While using PHP Lucene, I came across this issue while developing a plug-in for wordpress. I wasn’t getting the relevancy I needed in test searches that I was looking for, and I decided to develop one of my own. I decided that this analyzer should:
- Stem words for greater search relevancy
- Use the pre-existing Zend lowercase filter
- Filter out a standard set of stop words using the Zend stop words filter
After a couple days working on the issue, I’ve developed an analyzer that performs these tasks. I’ve named it the ‘StandardAnalyzer’ after the implementation Java’s Lucene has. You can download the StandardAnalyzer at its project page.

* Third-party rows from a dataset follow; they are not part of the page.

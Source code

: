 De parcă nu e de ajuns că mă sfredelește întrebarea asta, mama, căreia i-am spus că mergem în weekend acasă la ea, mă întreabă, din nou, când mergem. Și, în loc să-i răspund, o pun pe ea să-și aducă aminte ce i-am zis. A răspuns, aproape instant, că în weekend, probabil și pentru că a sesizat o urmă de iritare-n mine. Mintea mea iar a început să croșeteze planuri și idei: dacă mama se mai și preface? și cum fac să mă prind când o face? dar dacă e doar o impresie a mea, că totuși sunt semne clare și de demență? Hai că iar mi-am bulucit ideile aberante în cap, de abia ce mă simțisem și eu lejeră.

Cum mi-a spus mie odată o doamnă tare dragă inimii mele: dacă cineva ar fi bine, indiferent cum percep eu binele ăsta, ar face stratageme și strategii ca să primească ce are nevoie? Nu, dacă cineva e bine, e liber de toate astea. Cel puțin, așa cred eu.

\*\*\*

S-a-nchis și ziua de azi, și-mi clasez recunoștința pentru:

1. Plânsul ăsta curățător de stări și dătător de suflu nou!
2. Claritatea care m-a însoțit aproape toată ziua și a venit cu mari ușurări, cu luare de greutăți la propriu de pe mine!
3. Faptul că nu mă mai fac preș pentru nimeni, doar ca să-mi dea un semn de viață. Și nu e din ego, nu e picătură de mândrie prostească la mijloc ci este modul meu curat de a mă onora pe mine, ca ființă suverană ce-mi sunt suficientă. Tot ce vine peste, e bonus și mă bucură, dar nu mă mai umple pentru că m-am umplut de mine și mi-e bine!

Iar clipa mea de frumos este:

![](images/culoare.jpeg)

Just a few notes on the about its creation:
- It is not meant to sit within the Zend framework folder. The ‘StandardAnalyzer’ should sit alongside it, and is configured accordingly. The reason for this is to keep what is Zend’s in Zend’s folder, and what is the user’s in his own. I figured that if the StandardAnalyzer was ever integrated into framework, the good folks at Zend would know best how they would like it.
- The code provided handles English words only, but organized to encourage future languages as well.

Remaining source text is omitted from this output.